__WHAT YOU NEED TO DO__
Once the line containing "- **[WormNeuroAtlas package](Resources.md#wormneuroatlas)**" is found in the records below, return it and each following line exactly, up to and including the line containing "- **[Data on", and nothing else.

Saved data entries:
○ ○ ○ ○ ○

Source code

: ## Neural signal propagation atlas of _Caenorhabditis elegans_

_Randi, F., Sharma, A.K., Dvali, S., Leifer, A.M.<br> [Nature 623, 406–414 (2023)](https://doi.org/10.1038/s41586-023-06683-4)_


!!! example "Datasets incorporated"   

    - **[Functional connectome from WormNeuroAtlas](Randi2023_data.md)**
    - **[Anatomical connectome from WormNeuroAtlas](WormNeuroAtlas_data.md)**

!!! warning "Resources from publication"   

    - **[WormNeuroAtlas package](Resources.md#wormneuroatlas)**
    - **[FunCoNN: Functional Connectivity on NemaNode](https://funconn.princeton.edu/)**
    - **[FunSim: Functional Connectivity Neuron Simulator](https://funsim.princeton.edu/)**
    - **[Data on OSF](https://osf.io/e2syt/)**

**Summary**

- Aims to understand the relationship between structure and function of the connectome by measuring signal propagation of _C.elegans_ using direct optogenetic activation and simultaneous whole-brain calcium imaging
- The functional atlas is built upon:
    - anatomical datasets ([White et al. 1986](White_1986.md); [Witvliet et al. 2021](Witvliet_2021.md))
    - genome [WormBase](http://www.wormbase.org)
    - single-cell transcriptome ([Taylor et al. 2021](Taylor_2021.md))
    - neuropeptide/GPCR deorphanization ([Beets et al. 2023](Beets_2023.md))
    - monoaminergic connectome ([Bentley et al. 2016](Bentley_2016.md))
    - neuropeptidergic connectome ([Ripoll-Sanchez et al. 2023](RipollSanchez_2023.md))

○ ○ ○ ○ ○

__EXPECTED OUTPUT__
    - **[WormNeuroAtlas package](Resources.md#wormneuroatlas)**
    - **[FunCoNN: Functional Connectivity on NemaNode](https://funconn.princeton.edu/)**
    - **[FunSim: Functional Connectivity Neuron Simulator](https://funsim.princeton.edu/)**
    - **[Data on OSF](https://osf.io/e2syt/)**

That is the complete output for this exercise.